YOUR TASK => Go through the entries below and print, exactly, the lines starting at the one with "Pope and Simonsohn (2011)" and ending at the one with "It is true that", keeping both ends and no others.

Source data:
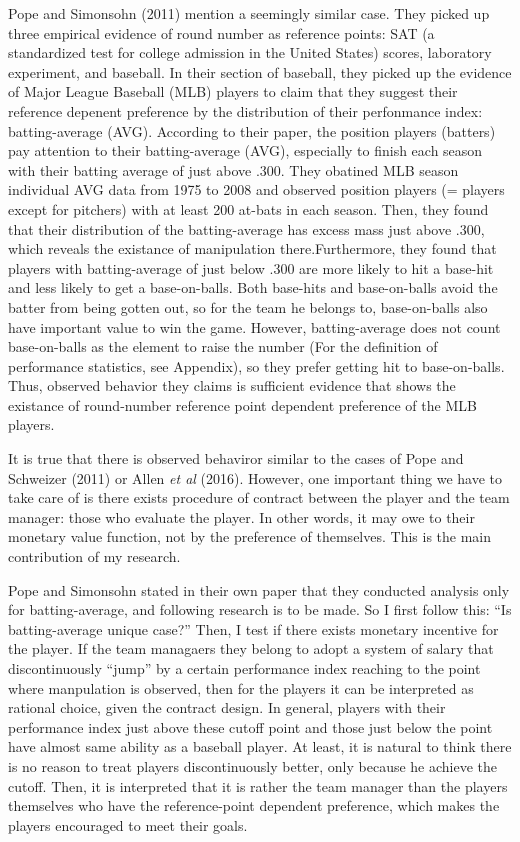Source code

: \documentclass[dvipdfmx, 12pt]{article}
\begin{document}
  Pope and Simonsohn (2011) mention a seemingly similar case. They picked up three empirical evidence of round number as reference points: SAT (a standardized test for college admission in the United States) scores, laboratory experiment, and baseball. In their section of baseball, they picked up the evidence of Major League Baseball (MLB) players to claim that they suggest their reference depenent preference by the distribution of their perfonmance index: batting-average (AVG). According to their paper, the position players (batters) pay attention to their batting-average (AVG), especially to finish each season with their batting average of just above .300. They obatined MLB season individual AVG data from 1975 to 2008 and observed position players (= players except for pitchers) with at least 200 at-bats in each season. Then, they found that their distribution of the batting-average has excess mass just above .300, which reveals the existance of manipulation there.Furthermore, they found that players with batting-average of just below .300 are more likely to hit a base-hit and less likely to get a base-on-balls. Both base-hits and base-on-balls avoid the batter from being gotten out, so for the team he belongs to, base-on-balls also have important value to win the game. However, batting-average does not count base-on-balls as the element to raise the number (For the definition of performance statistics, see Appendix), so they prefer getting hit to base-on-balls. Thus, observed behavior they claims is sufficient evidence that shows the existance of round-number reference point dependent preference of the MLB players.

  It is true that there is observed behaviror similar to the cases of Pope and Schweizer (2011) or Allen \textit{et al} (2016). However, one important thing we have to take care of is there exists procedure of contract between the player and the team manager: those who evaluate the player. In other words, it may owe to their monetary value function, not by the preference of themselves. This is the main contribution of my research.

  Pope and Simonsohn stated in their own paper that they conducted analysis only for batting-average, and following research is to be made. So I first follow this: ``Is batting-average unique case?'' Then, I test if there exists monetary incentive for the player. If the team managaers they belong to adopt a system of salary that discontinuously ``jump'' by a certain performance index reaching to the point where manpulation is observed, then for the players it can be interpreted as rational choice, given the contract design. In general, players with their performance index just above these cutoff point and those just below the point have almost same ability as a baseball player. At least, it is natural to think there is no reason to treat players discontinuously better, only because he achieve the cutoff. Then, it is interpreted that it is rather the team manager than the players themselves who have the reference-point dependent preference, which makes the players encouraged to meet their goals.
\end{document}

EXERCISE ANSWER =>
  Pope and Simonsohn (2011) mention a seemingly similar case. They picked up three empirical evidence of round number as reference points: SAT (a standardized test for college admission in the United States) scores, laboratory experiment, and baseball. In their section of baseball, they picked up the evidence of Major League Baseball (MLB) players to claim that they suggest their reference depenent preference by the distribution of their perfonmance index: batting-average (AVG). According to their paper, the position players (batters) pay attention to their batting-average (AVG), especially to finish each season with their batting average of just above .300. They obatined MLB season individual AVG data from 1975 to 2008 and observed position players (= players except for pitchers) with at least 200 at-bats in each season. Then, they found that their distribution of the batting-average has excess mass just above .300, which reveals the existance of manipulation there.Furthermore, they found that players with batting-average of just below .300 are more likely to hit a base-hit and less likely to get a base-on-balls. Both base-hits and base-on-balls avoid the batter from being gotten out, so for the team he belongs to, base-on-balls also have important value to win the game. However, batting-average does not count base-on-balls as the element to raise the number (For the definition of performance statistics, see Appendix), so they prefer getting hit to base-on-balls. Thus, observed behavior they claims is sufficient evidence that shows the existance of round-number reference point dependent preference of the MLB players.

  It is true that there is observed behaviror similar to the cases of Pope and Schweizer (2011) or Allen \textit{et al} (2016). However, one important thing we have to take care of is there exists procedure of contract between the player and the team manager: those who evaluate the player. In other words, it may owe to their monetary value function, not by the preference of themselves. This is the main contribution of my research.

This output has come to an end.